Evasion fiscale : mesures choc proposées par l'OCDE (Mediapart)
Anne-Sophie Jacques - - 0 commentairesLes intaxables, nom de ces multinationales qui échappent à l’impôt, peuvent-elles commencer à trembler ? Mediapart l’assure après avoir épluché les propositions formulées mardi par l’OCDE qui concluent deux ans d’études sur l’érosion de l’assiette fiscale et le transfert de bénéfices. Ces propositions discutées ce week-end au G20 réuni en Australie sont un grand pas dans la lutte contre l’évasion fiscale même si, reconnaît Mediapart, il reste beaucoup à faire.
Google, Starbucks ou encore Apple ont du mouron à se faire.
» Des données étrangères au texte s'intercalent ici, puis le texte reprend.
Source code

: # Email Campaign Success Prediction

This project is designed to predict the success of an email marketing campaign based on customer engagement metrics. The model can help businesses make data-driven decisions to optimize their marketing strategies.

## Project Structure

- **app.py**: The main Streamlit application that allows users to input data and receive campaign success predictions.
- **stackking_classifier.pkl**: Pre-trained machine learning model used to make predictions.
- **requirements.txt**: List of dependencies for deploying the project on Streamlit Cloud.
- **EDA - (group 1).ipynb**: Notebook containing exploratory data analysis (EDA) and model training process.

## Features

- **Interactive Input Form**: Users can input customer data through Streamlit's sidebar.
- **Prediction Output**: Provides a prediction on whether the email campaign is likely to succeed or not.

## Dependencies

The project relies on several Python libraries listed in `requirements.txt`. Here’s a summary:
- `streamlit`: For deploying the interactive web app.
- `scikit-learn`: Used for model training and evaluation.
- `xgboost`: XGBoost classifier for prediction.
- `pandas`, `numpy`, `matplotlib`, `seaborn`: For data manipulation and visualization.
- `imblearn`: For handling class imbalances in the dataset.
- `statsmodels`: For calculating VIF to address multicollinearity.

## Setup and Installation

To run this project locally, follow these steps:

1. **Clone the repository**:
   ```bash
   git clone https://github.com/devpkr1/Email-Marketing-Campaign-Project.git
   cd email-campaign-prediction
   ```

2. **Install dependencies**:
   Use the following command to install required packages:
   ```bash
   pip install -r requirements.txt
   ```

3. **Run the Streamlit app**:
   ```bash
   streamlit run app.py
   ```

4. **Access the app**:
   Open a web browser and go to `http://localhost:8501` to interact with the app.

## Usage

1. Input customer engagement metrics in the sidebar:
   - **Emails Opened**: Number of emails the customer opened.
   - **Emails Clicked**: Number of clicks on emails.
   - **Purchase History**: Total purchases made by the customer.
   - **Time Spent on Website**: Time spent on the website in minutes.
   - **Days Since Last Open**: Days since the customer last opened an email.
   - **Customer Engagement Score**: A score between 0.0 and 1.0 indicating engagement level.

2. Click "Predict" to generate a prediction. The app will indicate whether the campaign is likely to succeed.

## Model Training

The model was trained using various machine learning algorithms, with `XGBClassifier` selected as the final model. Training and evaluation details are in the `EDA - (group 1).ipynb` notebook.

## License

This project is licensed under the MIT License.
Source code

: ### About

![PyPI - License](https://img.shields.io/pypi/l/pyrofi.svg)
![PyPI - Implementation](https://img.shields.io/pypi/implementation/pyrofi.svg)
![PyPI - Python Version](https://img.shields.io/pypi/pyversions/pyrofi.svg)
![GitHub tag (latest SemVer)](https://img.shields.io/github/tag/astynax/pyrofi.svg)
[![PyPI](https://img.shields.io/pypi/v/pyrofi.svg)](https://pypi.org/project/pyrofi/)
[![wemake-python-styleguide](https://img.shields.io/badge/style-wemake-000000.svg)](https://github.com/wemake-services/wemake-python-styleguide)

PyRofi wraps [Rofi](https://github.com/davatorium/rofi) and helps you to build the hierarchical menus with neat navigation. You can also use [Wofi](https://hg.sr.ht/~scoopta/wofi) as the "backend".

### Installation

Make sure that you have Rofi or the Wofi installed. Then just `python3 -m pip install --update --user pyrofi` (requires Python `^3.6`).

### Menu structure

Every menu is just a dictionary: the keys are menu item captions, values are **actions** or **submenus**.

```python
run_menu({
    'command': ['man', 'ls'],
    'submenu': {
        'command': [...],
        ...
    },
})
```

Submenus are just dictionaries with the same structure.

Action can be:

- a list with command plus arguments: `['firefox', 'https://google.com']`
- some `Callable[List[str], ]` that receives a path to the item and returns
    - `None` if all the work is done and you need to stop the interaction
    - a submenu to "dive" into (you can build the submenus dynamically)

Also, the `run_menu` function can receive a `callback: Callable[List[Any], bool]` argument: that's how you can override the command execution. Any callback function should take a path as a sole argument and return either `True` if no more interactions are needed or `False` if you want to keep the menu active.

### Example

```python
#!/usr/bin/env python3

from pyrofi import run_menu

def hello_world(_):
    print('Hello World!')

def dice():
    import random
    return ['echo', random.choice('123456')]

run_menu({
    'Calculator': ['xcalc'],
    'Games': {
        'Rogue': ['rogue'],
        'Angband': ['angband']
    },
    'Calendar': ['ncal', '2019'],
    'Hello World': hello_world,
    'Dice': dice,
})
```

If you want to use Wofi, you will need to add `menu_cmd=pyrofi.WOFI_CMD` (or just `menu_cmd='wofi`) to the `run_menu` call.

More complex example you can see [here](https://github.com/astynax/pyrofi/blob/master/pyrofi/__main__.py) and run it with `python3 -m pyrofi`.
Selon Mediapart qui consacre au sujet un long et limpide papier, les propositions en matière d’évasion fiscale dévoilées par l’OCDE mardi dernier sont un coup de poing sur la table. Entamés fin 2012, les travaux des experts de l’Organisation consistaient à "identifier les cas où des entreprises parviennent à n’être taxées ni dans le pays où elles sont implantées, ni dans celui où elles commercent réellement, puis supprimer les raccourcis et les chausse-trappes qui permettent cette situation". |
But de la manœuvre : proposer des remèdes au G20 qui se tient ce week-end en Australie. Des remèdes de cheval : d’après Mediapart, "ces propositions de règles constituent la première réponse mondiale cohérente à des pratiques qui minent l’économie mondiale". Faut dire que le mal est connu : l’entourloupe fiscale se fait à grande échelle et ne cesse d’être dénoncée notamment par les ONG comme CCFD-Terre solidaire (bien connu de l'éconaute). Récemment, on a découvert la façon dont les profits du site de location entre particuliers Airbnb échappaient au fisc français. Plus récemment encore, selon une information du Figaro de la semaine passée et reprise par Mediapart, on sait que Google France a payé en France l’an dernier 7,7 millions d’euros d’impôt sur les sociétés pour un chiffre d'affaire déclaré de 231 millions d'euros quand celui-ci dépasse en réalité le milliard d’euros.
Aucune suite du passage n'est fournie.